Updated: 9:57 AM PDT, March 23, 2021
The Supreme Court said Monday it would review a federal appeals court ruling that overturned the death sentence of Boston Marathon bomber Dzhokhar Tsarnaev, one of two brothers who carried out the 2013 massacre.
The nation’s high court will reconsider a decision made last year by the U.S. Court of Appeals for the First Circuit in Boston, which upheld Tsarnaev’s convictions on 27 counts, but threw out the death penalty, saying the trial court hadn’t interrogated jurors enough about their viewing of pretrial publicity and erred in excluding evidence about Tamerlan Tsarnaev, the defendant’s older brother and accomplice, who died following a shootout with police.
Then-Attorney General William Barr had vowed to appeal that decision.
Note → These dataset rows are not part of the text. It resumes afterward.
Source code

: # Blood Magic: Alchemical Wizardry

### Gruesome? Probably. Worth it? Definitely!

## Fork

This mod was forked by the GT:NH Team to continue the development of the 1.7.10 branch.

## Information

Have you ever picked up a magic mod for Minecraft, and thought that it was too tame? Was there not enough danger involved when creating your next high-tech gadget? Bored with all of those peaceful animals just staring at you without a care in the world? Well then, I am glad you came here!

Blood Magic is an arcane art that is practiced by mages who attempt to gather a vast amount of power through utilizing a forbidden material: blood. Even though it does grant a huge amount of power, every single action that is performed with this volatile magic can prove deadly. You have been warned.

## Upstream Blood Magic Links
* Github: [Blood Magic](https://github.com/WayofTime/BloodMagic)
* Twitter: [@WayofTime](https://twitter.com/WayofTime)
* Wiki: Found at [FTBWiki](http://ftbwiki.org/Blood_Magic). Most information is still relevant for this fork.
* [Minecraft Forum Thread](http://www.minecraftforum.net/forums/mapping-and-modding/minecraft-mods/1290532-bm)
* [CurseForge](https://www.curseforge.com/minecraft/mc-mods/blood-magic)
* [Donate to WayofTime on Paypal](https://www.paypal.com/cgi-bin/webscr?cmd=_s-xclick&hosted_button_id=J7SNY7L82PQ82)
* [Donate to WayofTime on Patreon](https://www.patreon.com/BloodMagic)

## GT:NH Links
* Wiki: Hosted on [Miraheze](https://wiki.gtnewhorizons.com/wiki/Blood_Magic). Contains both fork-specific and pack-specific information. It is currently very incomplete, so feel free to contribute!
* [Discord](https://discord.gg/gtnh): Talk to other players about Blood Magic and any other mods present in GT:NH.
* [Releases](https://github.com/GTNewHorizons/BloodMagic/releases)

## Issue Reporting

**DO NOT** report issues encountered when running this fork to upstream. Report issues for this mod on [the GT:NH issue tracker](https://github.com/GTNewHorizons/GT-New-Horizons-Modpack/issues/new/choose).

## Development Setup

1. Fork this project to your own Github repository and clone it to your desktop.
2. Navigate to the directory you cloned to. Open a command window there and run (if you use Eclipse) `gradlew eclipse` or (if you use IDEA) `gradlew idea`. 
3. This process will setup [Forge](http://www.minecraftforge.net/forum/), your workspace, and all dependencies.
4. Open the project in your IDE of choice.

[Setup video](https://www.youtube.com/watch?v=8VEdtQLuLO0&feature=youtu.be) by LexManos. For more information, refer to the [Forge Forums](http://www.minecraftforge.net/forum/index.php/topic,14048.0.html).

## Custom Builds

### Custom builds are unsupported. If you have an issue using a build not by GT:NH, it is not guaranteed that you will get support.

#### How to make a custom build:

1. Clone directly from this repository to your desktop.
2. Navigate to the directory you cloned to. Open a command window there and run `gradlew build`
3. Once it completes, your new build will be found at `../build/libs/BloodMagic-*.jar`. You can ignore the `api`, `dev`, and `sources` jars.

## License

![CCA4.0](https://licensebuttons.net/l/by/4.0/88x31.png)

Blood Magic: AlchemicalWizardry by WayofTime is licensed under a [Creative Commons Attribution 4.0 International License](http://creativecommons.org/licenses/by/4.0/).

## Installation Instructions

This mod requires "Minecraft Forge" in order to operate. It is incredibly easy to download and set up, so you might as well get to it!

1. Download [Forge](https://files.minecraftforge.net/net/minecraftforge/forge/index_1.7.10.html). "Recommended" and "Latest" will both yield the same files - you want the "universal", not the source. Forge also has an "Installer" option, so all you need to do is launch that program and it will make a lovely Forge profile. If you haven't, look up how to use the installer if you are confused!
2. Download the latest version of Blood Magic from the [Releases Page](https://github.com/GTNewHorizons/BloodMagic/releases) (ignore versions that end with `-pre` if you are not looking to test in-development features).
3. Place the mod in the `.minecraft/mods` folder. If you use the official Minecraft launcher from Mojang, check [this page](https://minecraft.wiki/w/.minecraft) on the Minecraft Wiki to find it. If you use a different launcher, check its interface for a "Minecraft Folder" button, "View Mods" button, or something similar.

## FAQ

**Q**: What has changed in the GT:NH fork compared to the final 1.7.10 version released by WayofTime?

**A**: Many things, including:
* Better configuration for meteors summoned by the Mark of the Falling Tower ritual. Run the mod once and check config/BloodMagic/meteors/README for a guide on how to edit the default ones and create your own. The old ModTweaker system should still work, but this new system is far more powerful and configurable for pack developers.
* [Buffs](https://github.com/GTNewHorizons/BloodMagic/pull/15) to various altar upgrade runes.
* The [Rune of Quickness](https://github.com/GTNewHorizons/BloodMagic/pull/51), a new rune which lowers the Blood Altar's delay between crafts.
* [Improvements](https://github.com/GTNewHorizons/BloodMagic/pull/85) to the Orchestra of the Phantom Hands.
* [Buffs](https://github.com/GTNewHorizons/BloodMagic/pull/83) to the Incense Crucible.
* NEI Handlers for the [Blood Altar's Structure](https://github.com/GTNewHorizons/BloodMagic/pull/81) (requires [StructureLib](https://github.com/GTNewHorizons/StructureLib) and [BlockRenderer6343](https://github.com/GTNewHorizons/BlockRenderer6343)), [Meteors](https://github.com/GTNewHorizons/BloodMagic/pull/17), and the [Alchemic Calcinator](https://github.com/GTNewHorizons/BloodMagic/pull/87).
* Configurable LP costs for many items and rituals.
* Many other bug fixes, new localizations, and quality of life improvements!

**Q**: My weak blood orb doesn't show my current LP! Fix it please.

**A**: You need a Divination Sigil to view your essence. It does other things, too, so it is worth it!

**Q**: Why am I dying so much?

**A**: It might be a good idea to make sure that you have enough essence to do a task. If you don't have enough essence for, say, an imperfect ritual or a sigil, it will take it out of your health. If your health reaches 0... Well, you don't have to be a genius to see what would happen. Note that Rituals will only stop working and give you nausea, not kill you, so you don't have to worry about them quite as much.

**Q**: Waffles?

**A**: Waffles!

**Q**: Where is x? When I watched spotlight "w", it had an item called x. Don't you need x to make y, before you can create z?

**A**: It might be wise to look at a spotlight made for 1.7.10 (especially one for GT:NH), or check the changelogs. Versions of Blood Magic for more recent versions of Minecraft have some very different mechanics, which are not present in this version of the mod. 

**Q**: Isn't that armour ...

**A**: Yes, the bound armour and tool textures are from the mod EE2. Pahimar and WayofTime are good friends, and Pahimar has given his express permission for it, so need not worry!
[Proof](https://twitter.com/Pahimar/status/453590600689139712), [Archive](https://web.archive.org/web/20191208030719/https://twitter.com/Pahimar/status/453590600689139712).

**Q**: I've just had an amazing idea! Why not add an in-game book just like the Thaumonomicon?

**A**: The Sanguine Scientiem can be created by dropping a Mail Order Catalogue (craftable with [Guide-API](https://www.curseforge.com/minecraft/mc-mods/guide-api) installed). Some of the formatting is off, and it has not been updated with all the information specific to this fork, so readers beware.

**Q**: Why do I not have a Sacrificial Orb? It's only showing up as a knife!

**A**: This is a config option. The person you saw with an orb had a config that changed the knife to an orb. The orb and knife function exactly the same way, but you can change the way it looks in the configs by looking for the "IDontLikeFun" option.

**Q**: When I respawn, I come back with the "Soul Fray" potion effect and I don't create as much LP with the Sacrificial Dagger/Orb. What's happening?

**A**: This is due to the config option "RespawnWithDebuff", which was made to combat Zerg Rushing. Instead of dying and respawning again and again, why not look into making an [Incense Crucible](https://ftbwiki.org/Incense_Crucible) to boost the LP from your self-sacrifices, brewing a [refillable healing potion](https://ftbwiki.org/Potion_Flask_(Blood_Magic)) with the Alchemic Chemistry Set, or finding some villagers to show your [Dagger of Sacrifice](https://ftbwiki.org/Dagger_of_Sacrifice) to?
Government lawyers said prosecutors would have to retry the trial’s penalty phase and force victims to testify all over again if the high court did not take action in the case.
Bombs placed at the finish line of the famed marathon killed three people, injured 260, many of them drastically and resulted in 17 people losing limbs. A Massachusetts Institute of Technology police officer was killed during a citywide manhunt for the two brothers.
The appeals court ruling also said the trial judge mistakenly excluded evidence that authorities said implicated Tamerlan Tsarnaev in other killings. Defense attorneys claimed that evidence could have lessened his brother’s sentence by showing Tamerlan could coerce others into violent behavior.